I made butter once, but haven’t done it in quantity. I put some cream in a pint jar and shook it until it turned into butter. I once did
the activity with the school summer program, but used baby food jars.  Using pints, my arm about fell off but it worked.

I have also made ice cream. My ice cream recipe calls for 2 cups half & half, 2 cups heavy whipping cream, ½ sugar (more or less to taste), 1 teaspoon vanilla and pinch of salt. I like to use my coffee syrups for flavoring. I use less sugar when I do. My husband’s favorite flavor is toasted marshmallow. I enjoy strawberry with a couple fresh strawberries on top.  I did well making ice cream until broke my ice cream maker. I guess I know what I will be scrounging rummage sales for this summer. I love hunting for a bargain.  

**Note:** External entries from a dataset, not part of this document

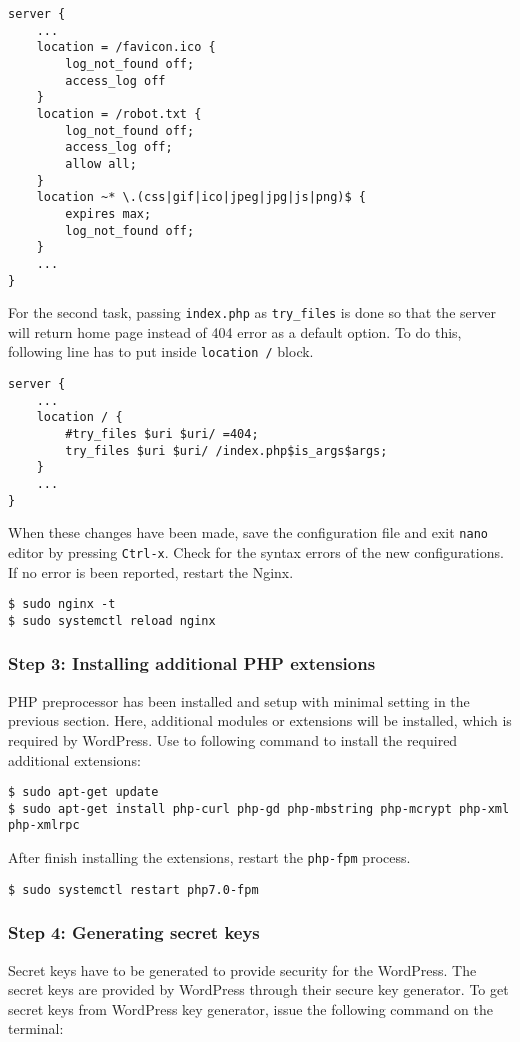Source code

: \begin{lstlisting}
server {
	...
	location = /favicon.ico {
		log_not_found off;
		access_log off
	}
	location = /robot.txt {
		log_not_found off;
		access_log off;
		allow all;
	}
	location ~* \.(css|gif|ico|jpeg|jpg|js|png)$ {
		expires max;
		log_not_found off;
	}
	...
}
\end{lstlisting}

For the second task, passing \texttt{index.php} as \texttt{try\_files} is done so that the server will return home page instead of 404 error as a default option. To do this, following line has to put inside \texttt{location /} block.

\begin{lstlisting}
server {
	...
	location / {
		#try_files $uri $uri/ =404;
		try_files $uri $uri/ /index.php$is_args$args;
	}
	...
}
\end{lstlisting}

When these changes have been made, save the configuration file and exit \texttt{nano} editor by pressing \texttt{Ctrl-x}. Check for the syntax errors of the new configurations. If no error is been reported, restart the Nginx.

\begin{lstlisting}
$ sudo nginx -t
$ sudo systemctl reload nginx
\end{lstlisting}

\subsubsection*{Step 3: Installing additional PHP extensions}
PHP preprocessor has been installed and setup with minimal setting in the previous section. Here, additional modules or extensions will be installed, which is required by WordPress. Use to following command to install the required additional extensions:

\begin{lstlisting}
$ sudo apt-get update
$ sudo apt-get install php-curl php-gd php-mbstring php-mcrypt php-xml php-xmlrpc
\end{lstlisting}

After finish installing the extensions, restart the \texttt{php-fpm} process.
\begin{lstlisting}
$ sudo systemctl restart php7.0-fpm
\end{lstlisting}

\subsubsection*{Step 4: Generating secret keys}
Secret keys have to be generated to provide security for the WordPress. The secret keys are provided by WordPress through their secure key generator. To get secret keys from WordPress key generator, issue the following command on the terminal:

I want to experiment with making milk soap but I’m having a tough time finding lye. I may have to order it on-line. My husband was to try and make it at home first using wood ash. I have found local sources for glycerol soaps but I need lye to make dairy soaps. I have an oatmeal, milk and honey recipe for soap I really want to try. I found it at http://chickensintheroad.com.  

I am also planning on trying hard cheese again. Wish me luck!!